Over the course of other shows, I have discovered that displaying the cover on a stand on the table is also helpful. And so is placing starbursts of fluorescent paper with the price of the book. With every sale, I offered to autograph the book with a congratulatory note. This had several benefits: the book couldn’t be resold, the signing provided incentive to buy, and when people saw a small line forming for autographs, they wanted to know more about the book.

Meeting the book’s buyers directly was useful for future marketing efforts. I met some brides who were buying it because their reception venues did not allow alcohol or music or both; others said they wanted alternatives to dancing at the reception. The rest simply wanted the bachelorette party and shower games.

I noticed that getting a potential customer to laugh had a huge effect on sales. So whenever a person showed interest in the book, I offered a funny excerpt to read. If they laughed, they were much more likely to open their wallets.

We also gave discount coupons to attendees who volunteered to play in our game demos, which allowed us to track sales they generated.

The Numbers Game

Two days and one sore throat after the show opened, we had sold 50 copies. I had paid for the booth! Granted, if you figure in the expenses of the photocopies, giveaways, and total hours spent, it was a losing proposition. But then you also have to notice how the expo paid off in other ways. Our game demos created awareness not only among show attendees but also among vendors.
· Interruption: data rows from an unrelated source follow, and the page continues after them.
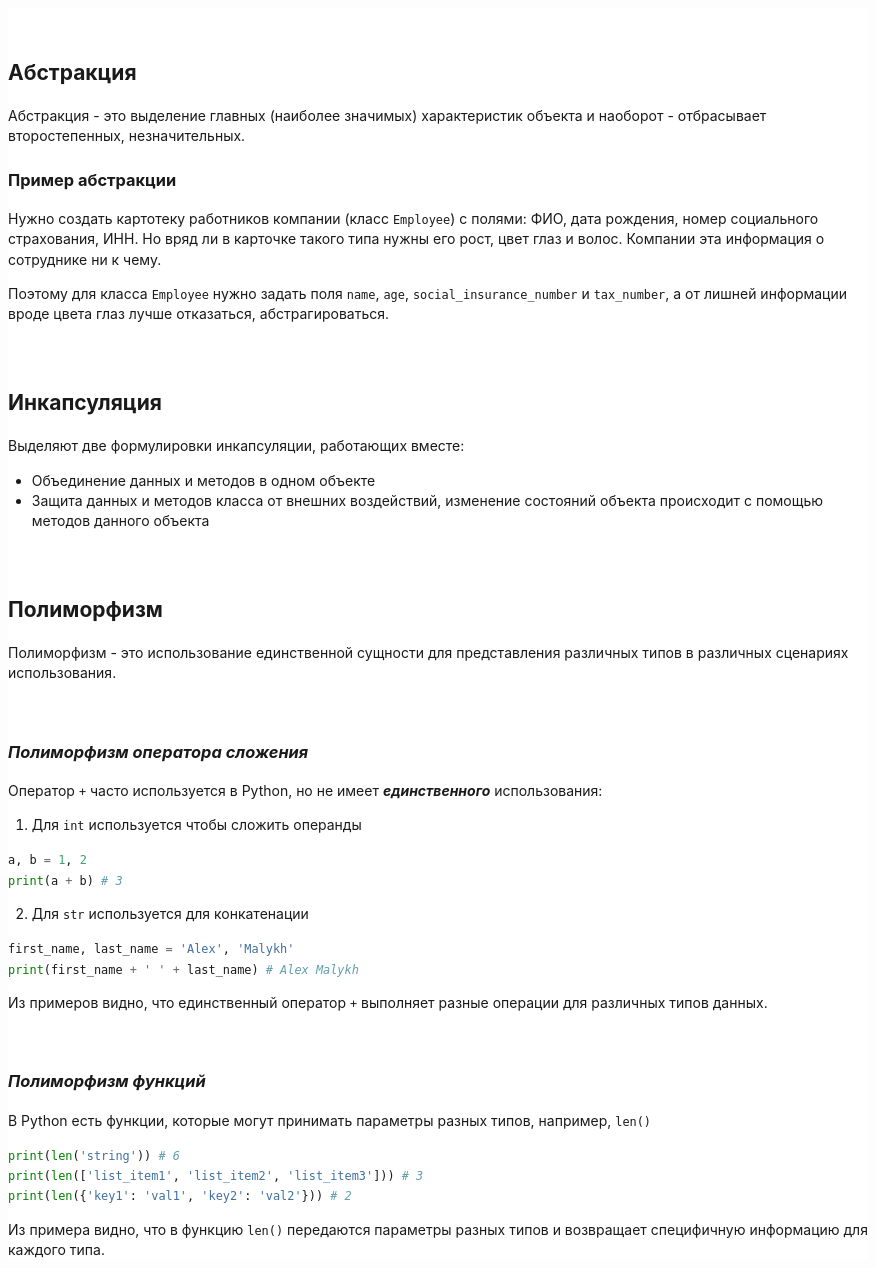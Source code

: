 </br>

## Абстракция
Абстракция - это выделение главных (наиболее значимых) характеристик объекта и наоборот - отбрасывает второстепенных, незначительных.

### Пример абстракции
Нужно создать картотеку работников компании (класс `Employee`) с полями: ФИО, дата рождения, номер социального страхования, ИНН. Но вряд ли в карточке такого типа нужны его рост, цвет глаз и волос. Компании эта информация о сотруднике ни к чему.

Поэтому для класса `Employee` нужно задать поля `name`, `age`, `social_insurance_number` и `tax_number`, а от лишней информации вроде цвета глаз лучше отказаться, абстрагироваться.

</br>

## Инкапсуляция
Выделяют две формулировки инкапсуляции, работающих вместе:
* Объединение данных и методов в одном объекте
* Защита данных и методов класса от внешних воздействий, изменение состояний объекта происходит с помощью методов данного объекта

</br>

## Полиморфизм
Полиморфизм - это использование единственной сущности для представления различных типов в различных сценариях использования.

</br>

### ***Полиморфизм оператора сложения***
Оператор `+` часто используется в Python, но не имеет ***единственного*** использования:
1. Для `int` используется чтобы сложить операнды
```python
a, b = 1, 2
print(a + b) # 3
```
2. Для `str` используется для конкатенации
```python
first_name, last_name = 'Alex', 'Malykh'
print(first_name + ' ' + last_name) # Alex Malykh
```
Из примеров видно, что единственный оператор `+` выполняет разные операции для различных типов данных.

</br>

### ***Полиморфизм функций***
В Python есть функции, которые могут принимать параметры разных типов, например, `len()`
```python
print(len('string')) # 6
print(len(['list_item1', 'list_item2', 'list_item3'])) # 3
print(len({'key1': 'val1', 'key2': 'val2'})) # 2
```
Из примера видно, что в функцию `len()` передаются параметры разных типов и возвращает специфичную информацию для каждого типа.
Wedding DJs bought my book and pointed me toward DJ associations. Wedding coordinators from various hotels expressed interest. These were markets I would have never dreamed of had I not done the show. Also, although I couldn’t track sales made by online retailers after the show, I did notice a small improvement in my book’s rank at Amazon.
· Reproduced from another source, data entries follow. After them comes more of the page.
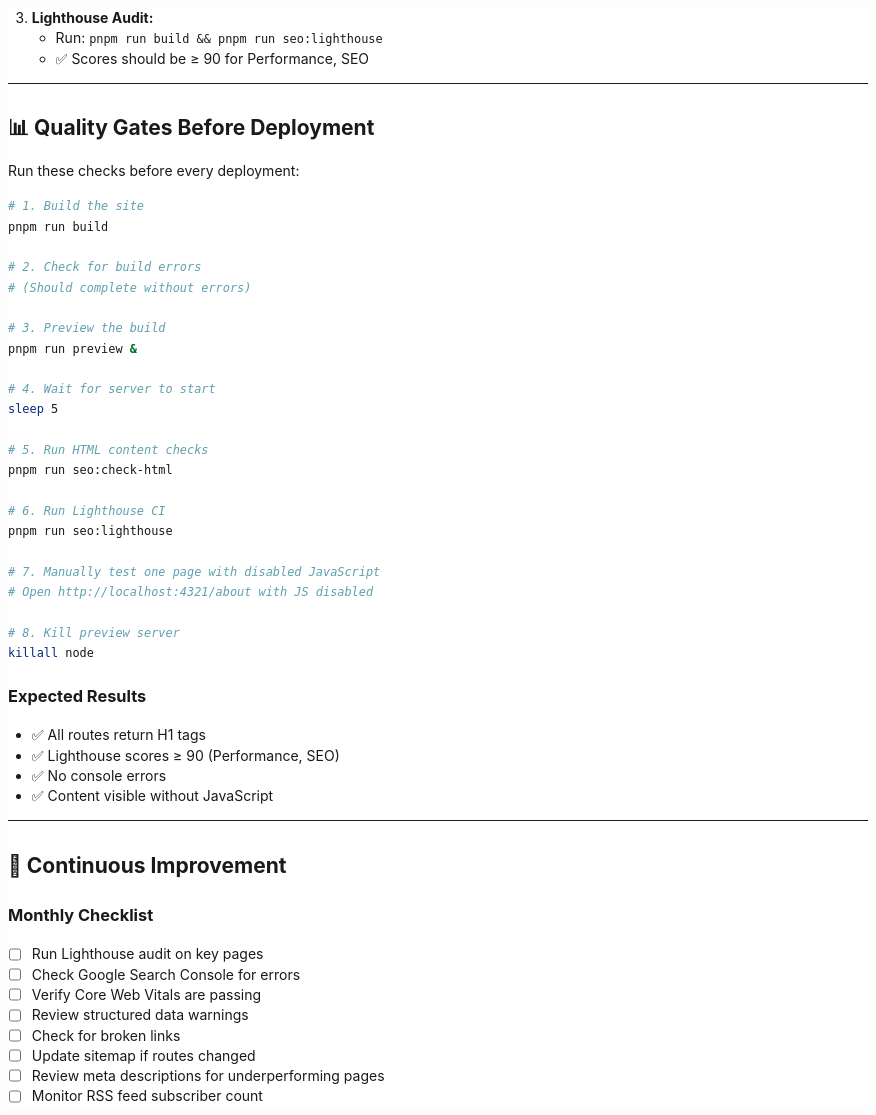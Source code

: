 3. **Lighthouse Audit:**
   - Run: `pnpm run build && pnpm run seo:lighthouse`
   - ✅ Scores should be ≥ 90 for Performance, SEO

---

## 📊 Quality Gates Before Deployment

Run these checks before every deployment:

```bash
# 1. Build the site
pnpm run build

# 2. Check for build errors
# (Should complete without errors)

# 3. Preview the build
pnpm run preview &

# 4. Wait for server to start
sleep 5

# 5. Run HTML content checks
pnpm run seo:check-html

# 6. Run Lighthouse CI
pnpm run seo:lighthouse

# 7. Manually test one page with disabled JavaScript
# Open http://localhost:4321/about with JS disabled

# 8. Kill preview server
killall node
```

### Expected Results

- ✅ All routes return H1 tags
- ✅ Lighthouse scores ≥ 90 (Performance, SEO)
- ✅ No console errors
- ✅ Content visible without JavaScript

---

## 🔄 Continuous Improvement

### Monthly Checklist

- [ ] Run Lighthouse audit on key pages
- [ ] Check Google Search Console for errors
- [ ] Verify Core Web Vitals are passing
- [ ] Review structured data warnings
- [ ] Check for broken links
- [ ] Update sitemap if routes changed
- [ ] Review meta descriptions for underperforming pages
- [ ] Monitor RSS feed subscriber count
As a direct result of exposure at the show, a bridal store owner ordered copies for her store, and she has been a regular customer since. Also, exhibiting at the Los Angeles Convention Center contributed to my book’s credibility, and I’ve mentioned doing that in my press releases. Finally, that first experience helped me improve my selling technique. At the next show I did, we sold 48 copies in six hours. At the next two-day show I participated in, we sold 72 copies. Looking back, I believe that if I had had my other title—100+ Baby Shower Games—to peddle at the same time, the numbers would have been even better. So my conclusion is that, with effort and sales know-how, the right kind of consumer expo can pay off for publishers.

Joan Wai, the author of 100+ Wedding Games—now in its second edition—and 100+ Baby Shower Games, heads The Brainstorm Company. For more information, visit www.TheBrainstormCompany.com.

Exhibiting Tips

Pricing: Sell at a discount. This noticeably increased sales over what they were when I offered the book at retail at my first show.
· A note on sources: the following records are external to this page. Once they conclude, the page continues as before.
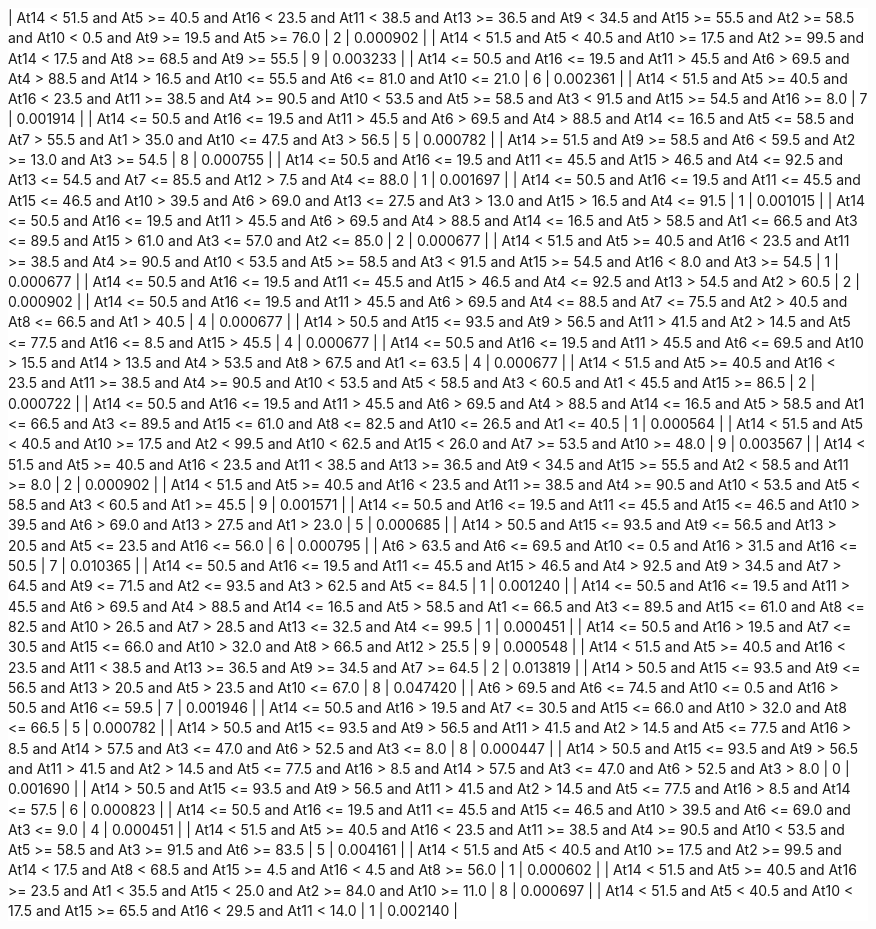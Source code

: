 | At14 < 51.5 and At5 >= 40.5 and At16 < 23.5 and At11 < 38.5 and At13 >= 36.5 and At9 < 34.5 and At15 >= 55.5 and At2 >= 58.5 and At10 < 0.5 and At9 >= 19.5 and At5 >= 76.0 | 2 | 0.000902 |
| At14 < 51.5 and At5 < 40.5 and At10 >= 17.5 and At2 >= 99.5 and At14 < 17.5 and At8 >= 68.5 and At9 >= 55.5 | 9 | 0.003233 |
| At14 <= 50.5 and At16 <= 19.5 and At11 > 45.5 and At6 > 69.5 and At4 > 88.5 and At14 > 16.5 and At10 <= 55.5 and At6 <= 81.0 and At10 <= 21.0 | 6 | 0.002361 |
| At14 < 51.5 and At5 >= 40.5 and At16 < 23.5 and At11 >= 38.5 and At4 >= 90.5 and At10 < 53.5 and At5 >= 58.5 and At3 < 91.5 and At15 >= 54.5 and At16 >= 8.0 | 7 | 0.001914 |
| At14 <= 50.5 and At16 <= 19.5 and At11 > 45.5 and At6 > 69.5 and At4 > 88.5 and At14 <= 16.5 and At5 <= 58.5 and At7 > 55.5 and At1 > 35.0 and At10 <= 47.5 and At3 > 56.5 | 5 | 0.000782 |
| At14 >= 51.5 and At9 >= 58.5 and At6 < 59.5 and At2 >= 13.0 and At3 >= 54.5 | 8 | 0.000755 |
| At14 <= 50.5 and At16 <= 19.5 and At11 <= 45.5 and At15 > 46.5 and At4 <= 92.5 and At13 <= 54.5 and At7 <= 85.5 and At12 > 7.5 and At4 <= 88.0 | 1 | 0.001697 |
| At14 <= 50.5 and At16 <= 19.5 and At11 <= 45.5 and At15 <= 46.5 and At10 > 39.5 and At6 > 69.0 and At13 <= 27.5 and At3 > 13.0 and At15 > 16.5 and At4 <= 91.5 | 1 | 0.001015 |
| At14 <= 50.5 and At16 <= 19.5 and At11 > 45.5 and At6 > 69.5 and At4 > 88.5 and At14 <= 16.5 and At5 > 58.5 and At1 <= 66.5 and At3 <= 89.5 and At15 > 61.0 and At3 <= 57.0 and At2 <= 85.0 | 2 | 0.000677 |
| At14 < 51.5 and At5 >= 40.5 and At16 < 23.5 and At11 >= 38.5 and At4 >= 90.5 and At10 < 53.5 and At5 >= 58.5 and At3 < 91.5 and At15 >= 54.5 and At16 < 8.0 and At3 >= 54.5 | 1 | 0.000677 |
| At14 <= 50.5 and At16 <= 19.5 and At11 <= 45.5 and At15 > 46.5 and At4 <= 92.5 and At13 > 54.5 and At2 > 60.5 | 2 | 0.000902 |
| At14 <= 50.5 and At16 <= 19.5 and At11 > 45.5 and At6 > 69.5 and At4 <= 88.5 and At7 <= 75.5 and At2 > 40.5 and At8 <= 66.5 and At1 > 40.5 | 4 | 0.000677 |
| At14 > 50.5 and At15 <= 93.5 and At9 > 56.5 and At11 > 41.5 and At2 > 14.5 and At5 <= 77.5 and At16 <= 8.5 and At15 > 45.5 | 4 | 0.000677 |
| At14 <= 50.5 and At16 <= 19.5 and At11 > 45.5 and At6 <= 69.5 and At10 > 15.5 and At14 > 13.5 and At4 > 53.5 and At8 > 67.5 and At1 <= 63.5 | 4 | 0.000677 |
| At14 < 51.5 and At5 >= 40.5 and At16 < 23.5 and At11 >= 38.5 and At4 >= 90.5 and At10 < 53.5 and At5 < 58.5 and At3 < 60.5 and At1 < 45.5 and At15 >= 86.5 | 2 | 0.000722 |
| At14 <= 50.5 and At16 <= 19.5 and At11 > 45.5 and At6 > 69.5 and At4 > 88.5 and At14 <= 16.5 and At5 > 58.5 and At1 <= 66.5 and At3 <= 89.5 and At15 <= 61.0 and At8 <= 82.5 and At10 <= 26.5 and At1 <= 40.5 | 1 | 0.000564 |
| At14 < 51.5 and At5 < 40.5 and At10 >= 17.5 and At2 < 99.5 and At10 < 62.5 and At15 < 26.0 and At7 >= 53.5 and At10 >= 48.0 | 9 | 0.003567 |
| At14 < 51.5 and At5 >= 40.5 and At16 < 23.5 and At11 < 38.5 and At13 >= 36.5 and At9 < 34.5 and At15 >= 55.5 and At2 < 58.5 and At11 >= 8.0 | 2 | 0.000902 |
| At14 < 51.5 and At5 >= 40.5 and At16 < 23.5 and At11 >= 38.5 and At4 >= 90.5 and At10 < 53.5 and At5 < 58.5 and At3 < 60.5 and At1 >= 45.5 | 9 | 0.001571 |
| At14 <= 50.5 and At16 <= 19.5 and At11 <= 45.5 and At15 <= 46.5 and At10 > 39.5 and At6 > 69.0 and At13 > 27.5 and At1 > 23.0 | 5 | 0.000685 |
| At14 > 50.5 and At15 <= 93.5 and At9 <= 56.5 and At13 > 20.5 and At5 <= 23.5 and At16 <= 56.0 | 6 | 0.000795 |
| At6 > 63.5 and At6 <= 69.5 and At10 <= 0.5 and At16 > 31.5 and At16 <= 50.5 | 7 | 0.010365 |
| At14 <= 50.5 and At16 <= 19.5 and At11 <= 45.5 and At15 > 46.5 and At4 > 92.5 and At9 > 34.5 and At7 > 64.5 and At9 <= 71.5 and At2 <= 93.5 and At3 > 62.5 and At5 <= 84.5 | 1 | 0.001240 |
| At14 <= 50.5 and At16 <= 19.5 and At11 > 45.5 and At6 > 69.5 and At4 > 88.5 and At14 <= 16.5 and At5 > 58.5 and At1 <= 66.5 and At3 <= 89.5 and At15 <= 61.0 and At8 <= 82.5 and At10 > 26.5 and At7 > 28.5 and At13 <= 32.5 and At4 <= 99.5 | 1 | 0.000451 |
| At14 <= 50.5 and At16 > 19.5 and At7 <= 30.5 and At15 <= 66.0 and At10 > 32.0 and At8 > 66.5 and At12 > 25.5 | 9 | 0.000548 |
| At14 < 51.5 and At5 >= 40.5 and At16 < 23.5 and At11 < 38.5 and At13 >= 36.5 and At9 >= 34.5 and At7 >= 64.5 | 2 | 0.013819 |
| At14 > 50.5 and At15 <= 93.5 and At9 <= 56.5 and At13 > 20.5 and At5 > 23.5 and At10 <= 67.0 | 8 | 0.047420 |
| At6 > 69.5 and At6 <= 74.5 and At10 <= 0.5 and At16 > 50.5 and At16 <= 59.5 | 7 | 0.001946 |
| At14 <= 50.5 and At16 > 19.5 and At7 <= 30.5 and At15 <= 66.0 and At10 > 32.0 and At8 <= 66.5 | 5 | 0.000782 |
| At14 > 50.5 and At15 <= 93.5 and At9 > 56.5 and At11 > 41.5 and At2 > 14.5 and At5 <= 77.5 and At16 > 8.5 and At14 > 57.5 and At3 <= 47.0 and At6 > 52.5 and At3 <= 8.0 | 8 | 0.000447 |
| At14 > 50.5 and At15 <= 93.5 and At9 > 56.5 and At11 > 41.5 and At2 > 14.5 and At5 <= 77.5 and At16 > 8.5 and At14 > 57.5 and At3 <= 47.0 and At6 > 52.5 and At3 > 8.0 | 0 | 0.001690 |
| At14 > 50.5 and At15 <= 93.5 and At9 > 56.5 and At11 > 41.5 and At2 > 14.5 and At5 <= 77.5 and At16 > 8.5 and At14 <= 57.5 | 6 | 0.000823 |
| At14 <= 50.5 and At16 <= 19.5 and At11 <= 45.5 and At15 <= 46.5 and At10 > 39.5 and At6 <= 69.0 and At3 <= 9.0 | 4 | 0.000451 |
| At14 < 51.5 and At5 >= 40.5 and At16 < 23.5 and At11 >= 38.5 and At4 >= 90.5 and At10 < 53.5 and At5 >= 58.5 and At3 >= 91.5 and At6 >= 83.5 | 5 | 0.004161 |
| At14 < 51.5 and At5 < 40.5 and At10 >= 17.5 and At2 >= 99.5 and At14 < 17.5 and At8 < 68.5 and At15 >= 4.5 and At16 < 4.5 and At8 >= 56.0 | 1 | 0.000602 |
| At14 < 51.5 and At5 >= 40.5 and At16 >= 23.5 and At1 < 35.5 and At15 < 25.0 and At2 >= 84.0 and At10 >= 11.0 | 8 | 0.000697 |
| At14 < 51.5 and At5 < 40.5 and At10 < 17.5 and At15 >= 65.5 and At16 < 29.5 and At11 < 14.0 | 1 | 0.002140 |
Location: Landing a booth closer to the entrance increases sales. I believe that’s because attendees are simply fresher and more enthusiastic at the front of the expo floor.

Promotion: Have single-page excerpts of your book available for people to read, and take advantage of all opportunities to create more exposure for your book at a show. If the book is a prize in a contest, for instance, people who win a copy get excited, and their excitement piques the interest of others.

Contacts: Use downtime during the expo to network with other vendors.

Direct sales: Put on a friendly face; speak clearly and succinctly. Not everyone will be interested, no matter what you’re selling, so focus your effort on those who are. Be responsive; adjust your booth and your pitch according to customer reactions. Make sure you have plenty of change and receipt books to record sales accurately. Try to have at least one person focus on selling books while another handles transactions.